For many of us, Sunday's switch to Daylight Savings Time served as an early harbinger of spring, as we enjoyed the extra hour of daylight at the end of the day. Now, training runs, no matter what the distance, are possible, as we continue to gain minutes all the way up to the Summer Solstice in June.

For now, however, there is a minor problem at the onset of Daylight Saving time: we have lost an hour in the morning. Sunrise arrives at approximately 7:30 a.m. For many morning runners, it means that much of their run will be conducted in darkness. As each day goes by, and the earth revolves closer to the sun, minutes will be added to the early morning light, but not yet.

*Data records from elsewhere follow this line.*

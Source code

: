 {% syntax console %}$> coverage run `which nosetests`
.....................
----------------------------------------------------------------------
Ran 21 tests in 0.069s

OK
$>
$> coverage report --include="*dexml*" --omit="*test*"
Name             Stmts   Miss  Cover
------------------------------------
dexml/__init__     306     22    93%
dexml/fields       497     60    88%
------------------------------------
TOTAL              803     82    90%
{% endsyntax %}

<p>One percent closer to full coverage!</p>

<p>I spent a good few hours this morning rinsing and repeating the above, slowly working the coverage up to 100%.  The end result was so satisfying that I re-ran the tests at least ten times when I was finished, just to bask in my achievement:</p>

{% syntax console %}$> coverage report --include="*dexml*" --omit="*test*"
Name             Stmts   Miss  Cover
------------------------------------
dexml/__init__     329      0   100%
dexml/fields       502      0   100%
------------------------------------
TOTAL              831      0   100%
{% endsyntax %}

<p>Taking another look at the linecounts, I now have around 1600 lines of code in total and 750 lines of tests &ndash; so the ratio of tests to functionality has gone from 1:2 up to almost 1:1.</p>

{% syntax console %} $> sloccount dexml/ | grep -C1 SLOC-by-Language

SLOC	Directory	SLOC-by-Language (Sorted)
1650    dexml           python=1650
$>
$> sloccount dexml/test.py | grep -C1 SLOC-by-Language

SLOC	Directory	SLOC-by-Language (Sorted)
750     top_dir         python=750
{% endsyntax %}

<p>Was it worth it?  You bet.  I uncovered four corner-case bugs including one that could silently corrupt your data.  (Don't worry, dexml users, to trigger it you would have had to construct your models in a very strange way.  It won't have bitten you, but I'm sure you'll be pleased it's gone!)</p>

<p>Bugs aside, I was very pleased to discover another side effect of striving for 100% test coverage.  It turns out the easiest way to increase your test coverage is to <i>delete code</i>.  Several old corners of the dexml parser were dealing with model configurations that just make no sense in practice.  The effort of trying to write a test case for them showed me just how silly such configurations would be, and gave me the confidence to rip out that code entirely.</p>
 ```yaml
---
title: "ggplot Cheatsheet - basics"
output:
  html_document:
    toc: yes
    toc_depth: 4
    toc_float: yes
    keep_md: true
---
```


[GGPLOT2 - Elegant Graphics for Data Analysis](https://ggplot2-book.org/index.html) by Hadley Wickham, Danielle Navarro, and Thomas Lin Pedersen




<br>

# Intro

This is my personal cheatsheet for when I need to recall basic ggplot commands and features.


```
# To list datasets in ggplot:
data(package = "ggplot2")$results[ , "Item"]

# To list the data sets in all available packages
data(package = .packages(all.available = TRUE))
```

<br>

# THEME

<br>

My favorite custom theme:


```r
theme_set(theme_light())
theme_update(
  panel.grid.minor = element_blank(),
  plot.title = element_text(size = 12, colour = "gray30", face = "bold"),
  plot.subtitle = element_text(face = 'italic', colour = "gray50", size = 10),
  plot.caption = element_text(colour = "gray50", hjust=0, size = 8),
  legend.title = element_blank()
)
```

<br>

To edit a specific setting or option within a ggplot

There is never a good time to run in the darkness, but early morning may be the most dangerous. Drivers are tired, and, often impatient, as they rush to get to work on time. Coffee is in hand, they are fumbling with their CDs, and often spend time on the phone.

As a runner, if you're not bright, you're not too bright!

If you must run in the darkness, especially if you frequently run in the darkness, wear as much bright, reflective gear as possible.

My run-in-the-dark gear includes a reflective vest, reflective strips on my shoes, tights, and shorts, as well as on many of my gloves.

A couple of weeks ago, however, I went for a night run, and I just felt I need more visibility. I discovered LED armbands that I really liked. They are lightweight, fashionable, and not dorky.

In my book, "Running Shorts," I attempt to explain why motorists hate us so much in the chapter entitled, 'Why Do They Hate Us So Much?'

So, that being established, I thought I'd take a proactive approach. I bought a few LED armbands, and I'm selling them on my site: Check them out. Try them if you must run in the dark. Last week, a customer even bought one for his dog. We need to keep our pets safe as well.

Enjoy the coming spring weather, and enjoy Daylight Saving Time. Run fast and run safe!